Todas as famílias felizes se parecem, cada família infeliz é infeliz à sua maneira.” Esta é uma das aberturas mais famosas de todos os tempos, e ainda hoje impressiona a sabedoria concisa com que Tolstói introduz o leitor no universo de Anna Kariênina, clássico escrito entre 1873 e 1877. Muito do que o romance vai mostrar está contido nesta frase. A personagem-título, ao abandonar sua sólida posição social por um novo amor, e seguir esta opção até as últimas consequências, potencializa os dilemas amorosos, vividos dentro ou fora do casamento, de toda a ampla galeria de personagens que a circunda. O amor, aqui, não é puro idealismo romântico. Tolstói recupera todo um século de experiência russa, com episódios e personagens modelados a partir de pessoas reais, e aborda as principais discussões políticas, econômicas e filosóficas de seu tempo, ainda incrivelmente atuais. O livro se articula por meio de contrates: a cidade e o campo; as cidades de Moscou e São Petersburgo; a alta sociedade e a vida dos mujiques; o intelectual e o homem prático.

A história se passa na Rússia do século XIX, onde podemos imaginar todo o glamour da sociedade e o sofrimento das pessoas que trabalham no campo. O livro é dividido em dois nichos, que focam em duas famílias aristocratas da época e é através desses nichos que conhecemos mais sobre a moral e os pensamentos da época. A personagem que dá título ao livro, é uma dama da sociedade russa, que se casou muito cedo. Ela troca sua status e família, incluindo seu próprio filho, quando decide se envolver com Vronsky, um jovem sedutor, pelo qual se apaixona perdidamente.

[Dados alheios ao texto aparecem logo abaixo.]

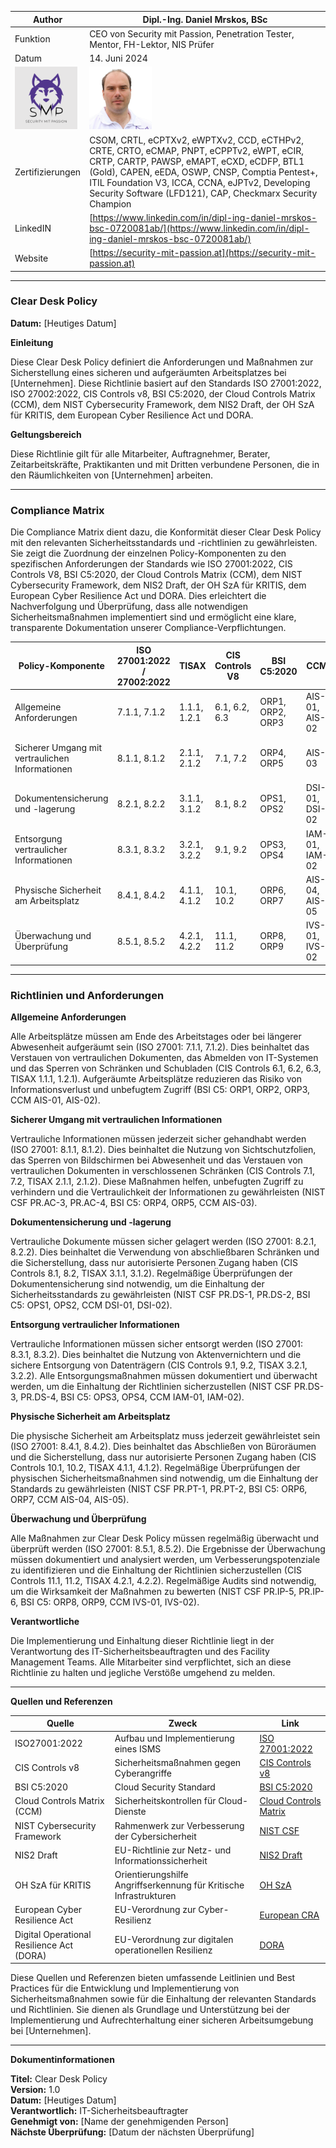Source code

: | Author | Dipl.-Ing. Daniel Mrskos, BSc |  
|--------|---------------------------------------------------------------|   
| Funktion | CEO von Security mit Passion, Penetration Tester, Mentor, FH-Lektor, NIS Prüfer |                               
| Datum  | 14. Juni 2024                                                 |
| <img src="SMP_LOGO.png" alt="Firmenlogo" width="100"/>    | <img src="daniel.jpeg" alt="Author" width="100"/>                         |                                              |
| Zertifizierungen  | CSOM, CRTL, eCPTXv2, eWPTXv2, CCD, eCTHPv2, CRTE, CRTO, eCMAP, PNPT, eCPPTv2, eWPT, eCIR, CRTP, CARTP, PAWSP, eMAPT, eCXD, eCDFP, BTL1 (Gold), CAPEN, eEDA, OSWP, CNSP, Comptia Pentest+, ITIL Foundation V3, ICCA, CCNA, eJPTv2, Developing Security Software (LFD121), CAP, Checkmarx Security Champion                                         |
| LinkedIN  | [https://www.linkedin.com/in/dipl-ing-daniel-mrskos-bsc-0720081ab/](https://www.linkedin.com/in/dipl-ing-daniel-mrskos-bsc-0720081ab/)  
| Website  | [https://security-mit-passion.at](https://security-mit-passion.at)  

---
### Clear Desk Policy

**Datum:** [Heutiges Datum]

**Einleitung**

Diese Clear Desk Policy definiert die Anforderungen und Maßnahmen zur Sicherstellung eines sicheren und aufgeräumten Arbeitsplatzes bei [Unternehmen]. Diese Richtlinie basiert auf den Standards ISO 27001:2022, ISO 27002:2022, CIS Controls v8, BSI C5:2020, der Cloud Controls Matrix (CCM), dem NIST Cybersecurity Framework, dem NIS2 Draft, der OH SzA für KRITIS, dem European Cyber Resilience Act und DORA.

**Geltungsbereich**

Diese Richtlinie gilt für alle Mitarbeiter, Auftragnehmer, Berater, Zeitarbeitskräfte, Praktikanten und mit Dritten verbundene Personen, die in den Räumlichkeiten von [Unternehmen] arbeiten.

---

### Compliance Matrix

Die Compliance Matrix dient dazu, die Konformität dieser Clear Desk Policy mit den relevanten Sicherheitsstandards und -richtlinien zu gewährleisten. Sie zeigt die Zuordnung der einzelnen Policy-Komponenten zu den spezifischen Anforderungen der Standards wie ISO 27001:2022, CIS Controls V8, BSI C5:2020, der Cloud Controls Matrix (CCM), dem NIST Cybersecurity Framework, dem NIS2 Draft, der OH SzA für KRITIS, dem European Cyber Resilience Act und DORA. Dies erleichtert die Nachverfolgung und Überprüfung, dass alle notwendigen Sicherheitsmaßnahmen implementiert sind und ermöglicht eine klare, transparente Dokumentation unserer Compliance-Verpflichtungen.

| Policy-Komponente                                | ISO 27001:2022 / 27002:2022 | TISAX           | CIS Controls V8 | BSI C5:2020     | CCM         | NIST CSF       | NIS2          | OH SzA         | European CRA | DORA          |
|--------------------------------------------------|-----------------------------|-----------------|-----------------|-----------------|-------------|----------------|---------------|----------------|---------------|---------------|
| Allgemeine Anforderungen                         | 7.1.1, 7.1.2                | 1.1.1, 1.2.1    | 6.1, 6.2, 6.3   | ORP1, ORP2, ORP3| AIS-01, AIS-02 | PR.AC-1, PR.AC-2 | Artikel 5, 6.1 | Abschnitt 2.3 | Artikel 23    | Artikel 4     |
| Sicherer Umgang mit vertraulichen Informationen  | 8.1.1, 8.1.2                | 2.1.1, 2.1.2    | 7.1, 7.2        | ORP4, ORP5      | AIS-03      | PR.AC-3, PR.AC-4 | Artikel 5, 6.2 | Abschnitt 2.4 | Artikel 23    | Artikel 4     |
| Dokumentensicherung und -lagerung                | 8.2.1, 8.2.2                | 3.1.1, 3.1.2    | 8.1, 8.2        | OPS1, OPS2      | DSI-01, DSI-02 | PR.DS-1, PR.DS-2 | Artikel 6.3   | Abschnitt 2.5 | Artikel 23    | Artikel 4     |
| Entsorgung vertraulicher Informationen           | 8.3.1, 8.3.2                | 3.2.1, 3.2.2    | 9.1, 9.2        | OPS3, OPS4      | IAM-01, IAM-02 | PR.DS-3, PR.DS-4 | Artikel 6.4   | Abschnitt 2.6 | Artikel 23    | Artikel 4     |
| Physische Sicherheit am Arbeitsplatz             | 8.4.1, 8.4.2                | 4.1.1, 4.1.2    | 10.1, 10.2      | ORP6, ORP7      | AIS-04, AIS-05 | PR.PT-1, PR.PT-2 | Artikel 6.5   | Abschnitt 2.7 | Artikel 23    | Artikel 4     |
| Überwachung und Überprüfung                      | 8.5.1, 8.5.2                | 4.2.1, 4.2.2    | 11.1, 11.2      | ORP8, ORP9      | IVS-01, IVS-02 | PR.IP-5, PR.IP-6 | Artikel 6.6   | Abschnitt 2.8 | Artikel 23    | Artikel 4     |

---

### Richtlinien und Anforderungen

**Allgemeine Anforderungen**

Alle Arbeitsplätze müssen am Ende des Arbeitstages oder bei längerer Abwesenheit aufgeräumt sein (ISO 27001: 7.1.1, 7.1.2). Dies beinhaltet das Verstauen von vertraulichen Dokumenten, das Abmelden von IT-Systemen und das Sperren von Schränken und Schubladen (CIS Controls 6.1, 6.2, 6.3, TISAX 1.1.1, 1.2.1). Aufgeräumte Arbeitsplätze reduzieren das Risiko von Informationsverlust und unbefugtem Zugriff (BSI C5: ORP1, ORP2, ORP3, CCM AIS-01, AIS-02).

**Sicherer Umgang mit vertraulichen Informationen**

Vertrauliche Informationen müssen jederzeit sicher gehandhabt werden (ISO 27001: 8.1.1, 8.1.2). Dies beinhaltet die Nutzung von Sichtschutzfolien, das Sperren von Bildschirmen bei Abwesenheit und das Verstauen von vertraulichen Dokumenten in verschlossenen Schränken (CIS Controls 7.1, 7.2, TISAX 2.1.1, 2.1.2). Diese Maßnahmen helfen, unbefugten Zugriff zu verhindern und die Vertraulichkeit der Informationen zu gewährleisten (NIST CSF PR.AC-3, PR.AC-4, BSI C5: ORP4, ORP5, CCM AIS-03).

**Dokumentensicherung und -lagerung**

Vertrauliche Dokumente müssen sicher gelagert werden (ISO 27001: 8.2.1, 8.2.2). Dies beinhaltet die Verwendung von abschließbaren Schränken und die Sicherstellung, dass nur autorisierte Personen Zugang haben (CIS Controls 8.1, 8.2, TISAX 3.1.1, 3.1.2). Regelmäßige Überprüfungen der Dokumentensicherung sind notwendig, um die Einhaltung der Sicherheitsstandards zu gewährleisten (NIST CSF PR.DS-1, PR.DS-2, BSI C5: OPS1, OPS2, CCM DSI-01, DSI-02).

**Entsorgung vertraulicher Informationen**

Vertrauliche Informationen müssen sicher entsorgt werden (ISO 27001: 8.3.1, 8.3.2). Dies beinhaltet die Nutzung von Aktenvernichtern und die sichere Entsorgung von Datenträgern (CIS Controls 9.1, 9.2, TISAX 3.2.1, 3.2.2). Alle Entsorgungsmaßnahmen müssen dokumentiert und überwacht werden, um die Einhaltung der Richtlinien sicherzustellen (NIST CSF PR.DS-3, PR.DS-4, BSI C5: OPS3, OPS4, CCM IAM-01, IAM-02).

**Physische Sicherheit am Arbeitsplatz**

Die physische Sicherheit am Arbeitsplatz muss jederzeit gewährleistet sein (ISO 27001: 8.4.1, 8.4.2). Dies beinhaltet das Abschließen von Büroräumen und die Sicherstellung, dass nur autorisierte Personen Zugang haben (CIS Controls 10.1, 10.2, TISAX 4.1.1, 4.1.2). Regelmäßige Überprüfungen der physischen Sicherheitsmaßnahmen sind notwendig, um die Einhaltung der Standards zu gewährleisten (NIST CSF PR.PT-1, PR.PT-2, BSI C5: ORP6, ORP7, CCM AIS-04, AIS-05).

**Überwachung und Überprüfung**

Alle Maßnahmen zur Clear Desk Policy müssen regelmäßig überwacht und überprüft werden (ISO 27001: 8.5.1, 8.5.2). Die Ergebnisse der Überwachung müssen dokumentiert und analysiert werden, um Verbesserungspotenziale zu identifizieren und die Einhaltung der Richtlinien sicherzustellen (CIS Controls 11.1, 11.2, TISAX 4.2.1, 4.2.2). Regelmäßige Audits sind notwendig, um die Wirksamkeit der Maßnahmen zu bewerten (NIST CSF PR.IP-5, PR.IP-6, BSI C5: ORP8, ORP9, CCM IVS-01, IVS-02).

**Verantwortliche**

Die Implementierung und Einhaltung dieser Richtlinie liegt in der Verantwortung des IT-Sicherheitsbeauftragten und des Facility Management Teams. Alle Mitarbeiter sind verpflichtet, sich an diese Richtlinie zu halten und jegliche Verstöße umgehend zu melden.

---

**Quellen und Referenzen**

| Quelle                                                                                          | Zweck                                                                  | Link                                                                                                             |
|-------------------------------------------------------------------------------------------------|------------------------------------------------------------------------|------------------------------------------------------------------------------------------------------------------|
| ISO27001:2022                                                                                   | Aufbau und Implementierung eines ISMS                                  | [ISO 27001:2022](https://www.iso.org/standard/27001)                                                             |
| CIS Controls v8                                                                                 | Sicherheitsmaßnahmen gegen Cyberangriffe                               | [CIS Controls v8](https://www.cisecurity.org/controls/v8)                                                        |
| BSI C5:2020                                                                                     | Cloud Security Standard                                                | [BSI C5:2020](https://www.bsi.bund.de/EN/Topics/CloudComputing/ComplianceControlsCatalogue/ComplianceControlsCatalogue_node.html) |
| Cloud Controls Matrix (CCM)                                                                     | Sicherheitskontrollen für Cloud-Dienste                                 | [Cloud Controls Matrix](https://cloudsecurityalliance.org/research/cloud-controls-matrix)                        |
| NIST Cybersecurity Framework                                                                    | Rahmenwerk zur Verbesserung der Cybersicherheit                        | [NIST CSF](https://www.nist.gov/cyberframework)                                                                  |
| NIS2 Draft                                                                                      | EU-Richtlinie zur Netz- und Informationssicherheit                      | [NIS2 Draft](https://eur-lex.europa.eu/legal-content/EN/TXT/?uri=CELEX%3A52020PC0823)                            |
| OH SzA für KRITIS                                                                               | Orientierungshilfe Angriffserkennung für Kritische Infrastrukturen     | [OH SzA](https://www.bsi.bund.de/SharedDocs/Downloads/DE/BSI/Kritis/BSI_Orientierungshilfe_Angriffserkennung.html)|
| European Cyber Resilience Act                                                                   | EU-Verordnung zur Cyber-Resilienz                                      | [European CRA](https://www.european-cyber-resilience-act.com)                                                    |
| Digital Operational Resilience Act (DORA)                                                       | EU-Verordnung zur digitalen operationellen Resilienz                   | [DORA](https://www.digital-operational-resilience-act.com)                                                       |

Diese Quellen und Referenzen bieten umfassende Leitlinien und Best Practices für die Entwicklung und Implementierung von Sicherheitsmaßnahmen sowie für die Einhaltung der relevanten Standards und Richtlinien. Sie dienen als Grundlage und Unterstützung bei der Implementierung und Aufrechterhaltung einer sicheren Arbeitsumgebung bei [Unternehmen].

---

**Dokumentinformationen**

**Titel:** Clear Desk Policy  
**Version:** 1.0  
**Datum:** [Heutiges Datum]  
**Verantwortlich:** IT-Sicherheitsbeauftragter  
**Genehmigt von:** [Name der genehmigenden Person]  
**Nächste Überprüfung:** [Datum der nächsten Überprüfung]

Esse é um livro extenso e intenso também. A trama não aborda apenas a vida de Anna, mas também a de outros tantos personagens que são afetados pelas escolhas que ela faz. Acredito que a grande maioria dos leitores se surpreendeu com a quantidade de histórias paralelas que existem. Muitas vezes isso é um fator prejudicial à motivação do leitor. Eu mesma fiquei muito curiosa para saber mais sobre ela e o que viria a seguir em sua vida, então o fato do autor mudar totalmente de cenário no momento em que o interesse por Anna estava muito acesso foi bem desestimulador. Somado a isso, temos a quantidade de páginas, não é fácil você manter seu interesse vivo por 800 páginas, ainda mais quando a parte que você mais gosta no livro é cortado por momentos entendiantes no campo. Essa seria minha crítica ao livro.

O autor aborda diversos temas através das páginas e provoca reflexão no leitor sobre amor, adultério, falsidade, sofrimento, trabalho, a razão de ser, religião. Há diversos momentos em que o teor do livro adquire um viés mais filosófico. Os personagens também são bem complexos, cada um com seu dilema e drama, fazendo com que o leitor assuma o papel de juiz e julgue cada um deles.

A escrita do autor é muito elegante e houve um excelente trabalho de tradução, deixando tudo mais fluido, evitando que se tornasse um livro complicado de ler pela linguagem utilizada.

Eu sempre vou recomendar clássicos, afinal, não se ganha esse nome à toa. Apesar de tudo que mencionei acima, achei a leitura enriquecedora em um nível que não havia imaginado. A evolução de toda a história tem um final de tirar o fôlego. Também recomendo que o filme, é uma produção linda e uma adaptação excelente.